Produtores brasileiros devem se acostumar igualmente com concorrência mais acirrada, porque em 2016 a China terá automaticamente o status de economia de mercado reconhecido pelos parceiros, pelos termos de sua adesão na Organização Mundial do Comércio (OMC). O Brasil não poderá mais aplicar medidas antidumping baseadas no preço de terceiro país. Terá que enviar missão a China para examinar o preço da produção local.
Recentemente, pela prática atual, o Brasil determinou dumping de US$ 13,85 por par de calçado chinês. E para evitar uma longa investigação, o país aumentou de 2% para 35% a tarifa de importação de caminhões com guindaste procedentes da China. Isso tudo será mais difícil dentro de alguns anos.
“A China é um problema que tem de ser enfrentado, não adianta tapar o sol com a peneira”, diz Miguel Jorge. Ele promete atenção redobrada sobre as importações. O Ministério do Desenvolvimento, Indústria e Comércio Exterior atua mais em cooperação com o Ministério da Fazenda e Receita Federal, para atacar também o subfaturamento.
Em Madri, na recente cúpula UE-América Latina e Caribe, Carlos Mariani, representante da Confederação Nacional da Indústria (CNI), disse aos europeus que o temor brasileiro é com a China e não com a indústria europeia, e alertou que a Europa também perde terreno na América Latina em proveito de Pequim.
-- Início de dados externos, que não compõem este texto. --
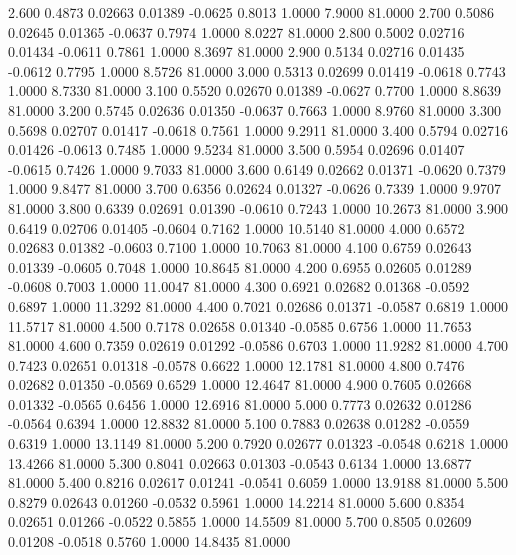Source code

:   2.600   0.4873   0.02663   0.01389  -0.0625   0.8013   1.0000   7.9000  81.0000
   2.700   0.5086   0.02645   0.01365  -0.0637   0.7974   1.0000   8.0227  81.0000
   2.800   0.5002   0.02716   0.01434  -0.0611   0.7861   1.0000   8.3697  81.0000
   2.900   0.5134   0.02716   0.01435  -0.0612   0.7795   1.0000   8.5726  81.0000
   3.000   0.5313   0.02699   0.01419  -0.0618   0.7743   1.0000   8.7330  81.0000
   3.100   0.5520   0.02670   0.01389  -0.0627   0.7700   1.0000   8.8639  81.0000
   3.200   0.5745   0.02636   0.01350  -0.0637   0.7663   1.0000   8.9760  81.0000
   3.300   0.5698   0.02707   0.01417  -0.0618   0.7561   1.0000   9.2911  81.0000
   3.400   0.5794   0.02716   0.01426  -0.0613   0.7485   1.0000   9.5234  81.0000
   3.500   0.5954   0.02696   0.01407  -0.0615   0.7426   1.0000   9.7033  81.0000
   3.600   0.6149   0.02662   0.01371  -0.0620   0.7379   1.0000   9.8477  81.0000
   3.700   0.6356   0.02624   0.01327  -0.0626   0.7339   1.0000   9.9707  81.0000
   3.800   0.6339   0.02691   0.01390  -0.0610   0.7243   1.0000  10.2673  81.0000
   3.900   0.6419   0.02706   0.01405  -0.0604   0.7162   1.0000  10.5140  81.0000
   4.000   0.6572   0.02683   0.01382  -0.0603   0.7100   1.0000  10.7063  81.0000
   4.100   0.6759   0.02643   0.01339  -0.0605   0.7048   1.0000  10.8645  81.0000
   4.200   0.6955   0.02605   0.01289  -0.0608   0.7003   1.0000  11.0047  81.0000
   4.300   0.6921   0.02682   0.01368  -0.0592   0.6897   1.0000  11.3292  81.0000
   4.400   0.7021   0.02686   0.01371  -0.0587   0.6819   1.0000  11.5717  81.0000
   4.500   0.7178   0.02658   0.01340  -0.0585   0.6756   1.0000  11.7653  81.0000
   4.600   0.7359   0.02619   0.01292  -0.0586   0.6703   1.0000  11.9282  81.0000
   4.700   0.7423   0.02651   0.01318  -0.0578   0.6622   1.0000  12.1781  81.0000
   4.800   0.7476   0.02682   0.01350  -0.0569   0.6529   1.0000  12.4647  81.0000
   4.900   0.7605   0.02668   0.01332  -0.0565   0.6456   1.0000  12.6916  81.0000
   5.000   0.7773   0.02632   0.01286  -0.0564   0.6394   1.0000  12.8832  81.0000
   5.100   0.7883   0.02638   0.01282  -0.0559   0.6319   1.0000  13.1149  81.0000
   5.200   0.7920   0.02677   0.01323  -0.0548   0.6218   1.0000  13.4266  81.0000
   5.300   0.8041   0.02663   0.01303  -0.0543   0.6134   1.0000  13.6877  81.0000
   5.400   0.8216   0.02617   0.01241  -0.0541   0.6059   1.0000  13.9188  81.0000
   5.500   0.8279   0.02643   0.01260  -0.0532   0.5961   1.0000  14.2214  81.0000
   5.600   0.8354   0.02651   0.01266  -0.0522   0.5855   1.0000  14.5509  81.0000
   5.700   0.8505   0.02609   0.01208  -0.0518   0.5760   1.0000  14.8435  81.0000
Valladão nota que, de um lado, boa parte da produção chinesa é feita por empresas europeias que se instalaram naquele país. Mas, de outro, tem muitas empresas europeias sofrendo com a concorrência de Pequim.
Assim, ele vê entre o Brasil e a Europa certos interesses comuns para se manterem competitivos frente à China. Acha que está na hora de europeus e brasileiros cooperarem mais em cadeia produtiva, investimentos cruzados e dentro da OMC em matéria de antidumping contra Pequim, por exemplo. “Todo mundo precisa da China, mas o Brasil e a UE podem ajudar Pequim a sair da noção de multilateralismo lucrativo, de que o sistema tem ônus também e não só vantagens”.